Five questions, in this order. They sort the market faster than any feature grid.

  • Can your agents take real actions? If they call tools, hold credentials, or write to systems, you need runtime enforcement, not just content filtering. If you run a read-only chatbot with no tools and no sensitive data, prompt hygiene and a content filter may honestly be enough for now.
  • Does it enforce, or only observe? Many tools alert. Fewer block, deny, or hold an action in the live path. Ask specifically whether a policy violation can be prevented, not just reported, and how.
  • Does it cover indirect injection? Inspecting the first user message is the easy half. Ask whether it inspects retrieved documents and tool and MCP outputs, which is where production agents actually get hijacked.
  • Does it produce evidence you can hand to an auditor? An immutable, attributable, action-level trail is what SOC 2 reviewers and the EU AI Act\'s record-keeping obligations, which apply to high-risk systems from August 2, 2026, actually ask for. Alert history is not the same thing.
  • Will it survive your stack changing? If it only works with one model vendor or one framework, you will be re-buying in a year. Stack-neutral enforcement outlives your current architecture.

One more piece of practical advice: insist on an observe-only mode in the trial. Any tool that cannot run inline without blocking is a tool you cannot safely evaluate against real traffic, and a vendor that has not thought about rollout has not thought about you.

FAQ

Common questions about ai agent security tools.

What are AI agent security tools?

AI agent security tools protect AI agents that act autonomously with tools, credentials, and data. They span five categories: runtime security that inspects and blocks actions inline, AI gateways that centralize model access, posture tools that discover and assess AI assets, agent identity platforms that authorize each action, and red-teaming tools that test your defenses.

What is the best AI agent security tool?

There is no single best tool, because the categories prevent different failures. If your agents take real actions with credentials, a runtime control plane is the highest-value first purchase, since it is the only category that stops an attack in progress. If you do not know what AI is running in your estate, start with a posture tool instead.

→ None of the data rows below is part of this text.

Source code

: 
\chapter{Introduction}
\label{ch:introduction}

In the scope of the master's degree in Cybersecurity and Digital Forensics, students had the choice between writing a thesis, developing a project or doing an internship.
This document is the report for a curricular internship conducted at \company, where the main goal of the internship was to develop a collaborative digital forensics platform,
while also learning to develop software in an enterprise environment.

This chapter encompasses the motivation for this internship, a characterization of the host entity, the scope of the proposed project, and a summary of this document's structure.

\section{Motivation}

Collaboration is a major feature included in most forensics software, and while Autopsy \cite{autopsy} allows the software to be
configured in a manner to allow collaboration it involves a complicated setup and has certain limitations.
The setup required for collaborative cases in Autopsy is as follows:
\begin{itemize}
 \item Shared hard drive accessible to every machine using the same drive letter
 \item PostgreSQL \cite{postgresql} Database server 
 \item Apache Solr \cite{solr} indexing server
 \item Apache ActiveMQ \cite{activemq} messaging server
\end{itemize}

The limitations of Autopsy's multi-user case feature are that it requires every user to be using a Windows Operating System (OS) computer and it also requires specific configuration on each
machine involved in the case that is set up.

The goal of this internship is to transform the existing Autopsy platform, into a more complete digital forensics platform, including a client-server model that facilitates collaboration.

Do I need an AI agent security platform, or are guardrails enough?

Guardrails filter model input and output. That covers content risk but not action risk. If an agent can call tools, spend money, or touch sensitive records, you also need least-privilege permissions, approval gates on destructive actions, egress control, and an audit trail. Guardrails alone leave the blast radius of a successful injection untouched.

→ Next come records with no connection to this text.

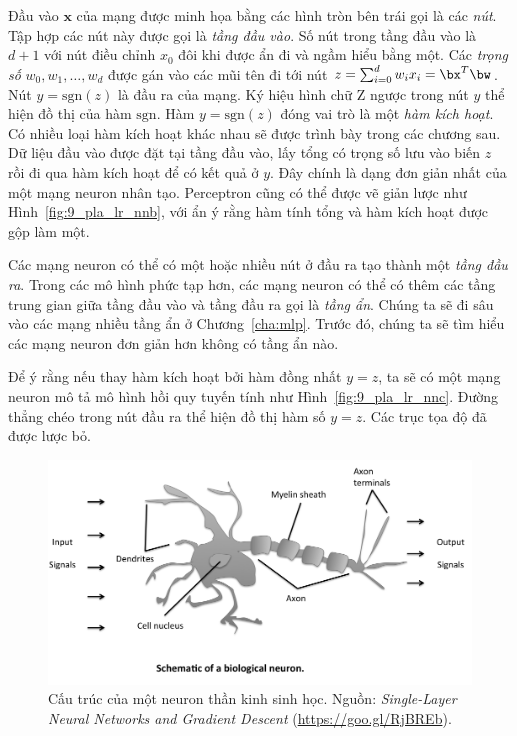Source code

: Đầu vào $\mathbf{x}$ của mạng được minh họa bằng các hình tròn bên trái gọi là
các \textit{nút}. Tập hợp các nút này được gọi là \textit{tầng đầu vào}. Số nút
trong tầng đầu vào là $d + 1$ với nút điều chỉnh $x_0$ đôi khi được ẩn đi và ngầm hiểu  bằng một. Các \textit{trọng số} $w_0, w_1, \dots, w_d$ được gán vào các mũi
tên đi tới nút $ z = \sum_{i=0}^dw_ix_i =
\bx^T\bw$. Nút $y = \text{sgn}(z)$ là đầu ra của
mạng. Ký hiệu hình chữ Z ngược trong nút $y$ thể hiện đồ thị của hàm
$\text{sgn}$. Hàm $y = \text{sgn}(z)$ đóng vai trò là một \textit{hàm kích
hoạt}. Có nhiều loại hàm kích hoạt khác nhau sẽ được trình bày trong các chương sau. Dữ liệu đầu vào được đặt tại tầng đầu vào, lấy tổng có trọng số lưu vào
biến $z$ rồi đi qua hàm kích hoạt để có kết quả ở $y$. Đây chính là dạng đơn
giản nhất của một mạng neuron nhân tạo. Perceptron cũng có thể được vẽ giản lược
như Hình~\ref{fig:9_pla_lr_nnb}, với ẩn ý rằng hàm tính tổng và hàm kích hoạt
được gộp làm một.
 
Các mạng neuron có thể có một hoặc nhiều nút ở đầu ra tạo thành một \textit{tầng
đầu ra}. Trong các mô hình phức tạp hơn, các mạng neuron có thể có thêm các tầng
trung gian giữa tầng đầu vào và tầng đầu ra gọi là \textit{tầng ẩn}. Chúng
ta sẽ đi sâu vào các mạng nhiều tầng ẩn ở Chương~\ref{cha:mlp}. Trước đó, chúng
ta sẽ tìm hiểu các mạng neuron đơn giản hơn không có tầng ẩn nào.

 
Để ý rằng nếu thay hàm kích hoạt bởi hàm đồng nhất $y = z$, ta sẽ có một mạng neuron mô tả mô hình hồi quy tuyến tính như Hình~\ref{fig:9_pla_lr_nnc}.
Đường thẳng chéo trong nút đầu ra thể hiện đồ thị hàm số $y = z$. Các trục tọa độ đã
được lược bỏ.
 


\begin{figure}[t]
 \centering
     \includegraphics[width = \textwidth]{Chapters/05_NeuralNetworks/09_perceptron/perceptron_neuron_gray.png}
     \caption{ 
    Cấu trúc của một neuron thần kinh sinh học. Nguồn: \textit{Single-Layer Neural Networks and Gradient Descent} (\url{https://goo.gl/RjBREb}).
    }
     \label{fig:9_per_nn}
 \end{figure}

How much do AI agent security tools cost?

Pricing models vary widely and change often, from self-serve per-usage plans to enterprise contracts quoted per deployment. Agentshield publishes self-serve prices on its pricing page. For other vendors, check current pricing directly, since several are sales-led and any figure quoted in an article goes stale quickly.

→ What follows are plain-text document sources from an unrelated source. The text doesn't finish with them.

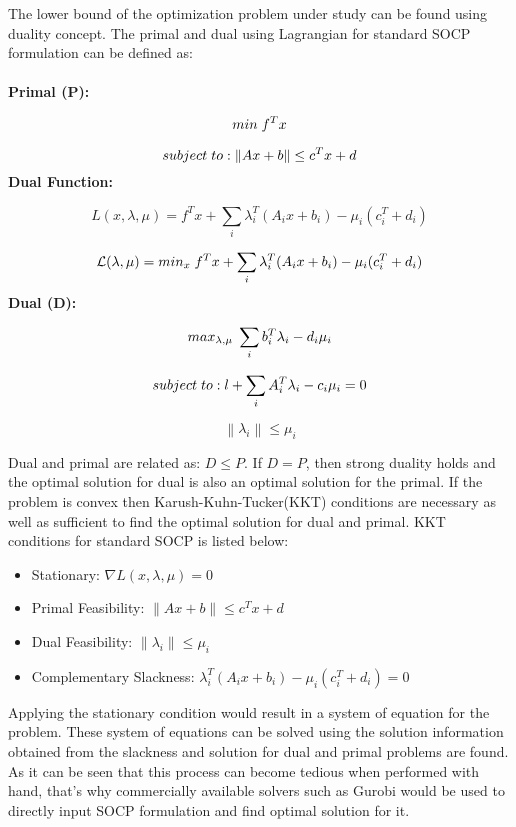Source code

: The lower bound of the optimization problem under study can be found using duality concept. The primal and dual using Lagrangian for standard SOCP formulation can be defined as:\\ \\
\textbf{Primal (P):}

\[
  min \hspace{0.1cm}f^Tx
\]

\[
  subject \hspace{0.1cm}to: \lVert Ax+b \rVert \leq c^Tx+d
\]
\textbf{Dual Function:}

\[
 L(x, \lambda, \mu) = f^Tx+\sum_i \lambda_i^T(A_ix+b_i)-\mu_i(c_i^T+d_i)
\]

\[
  \mathcal{L}(\lambda, \mu) = min_x \hspace{0.1cm} f^Tx+\sum_i \lambda_i^T(A_ix+b_i)-\mu_i(c_i^T+d_i)
\]
\textbf{Dual (D):}


\[
  max_{\lambda,\mu} \hspace{0.1cm} \sum_i b_i^T\lambda_i - d_i\mu_i
\]

\[
  subject \hspace{0.1cm}to: l+\sum_iA^T_i\lambda_i - c_i\mu_i = 0
\]

\[
  \left \|  \lambda_i  \right \| \leq \mu_i 
\]

Dual and primal are related as: $D \leq P$. If $D=P$, then strong duality holds and the optimal solution for dual is also an optimal solution for the primal. If the problem is convex then Karush-Kuhn-Tucker(KKT) conditions are necessary as well as sufficient to find the optimal solution for dual and primal. KKT conditions for standard SOCP is listed below: 

\begin{itemize}
    \item Stationary: $\nabla L(x,\lambda, \mu) = 0$
    \item Primal Feasibility: $\lVert Ax+b \rVert \leq c^Tx+d$
    \item Dual Feasibility: $\left \|  \lambda_i  \right \| \leq \mu_i$ 
    \item Complementary Slackness: $\lambda_i^T(A_ix+b_i)-\mu_i(c_i^T+d_i)=0$
\end{itemize}

Applying the stationary condition would result in a system of equation for the problem. These system of equations can be solved using the solution information obtained from the slackness and solution for dual and primal problems are found. As it can be seen that this process can become tedious when performed with hand, that's why commercially available solvers such as Gurobi would be used to directly input SOCP formulation and find optimal solution for it.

Are open-source AI security tools good enough?

For validators and content filtering, open-source projects like Guardrails AI, NeMo Guardrails, and LLM Guard are genuinely capable and free. The gap is everything around them: tool permissions, approval workflows, data-loss prevention, and an immutable audit trail are yours to build and operate. That is a real engineering cost, not a missing feature.

What is the difference between an AI gateway and an AI firewall?

An AI gateway centralizes how applications reach models: routing, keys, rate limits, and cost control, with some policy. An AI firewall inspects the untrusted text a model reads and the actions an agent takes, then allows, blocks, or holds each one. Gateways manage access to models. Firewalls constrain what agents do with them.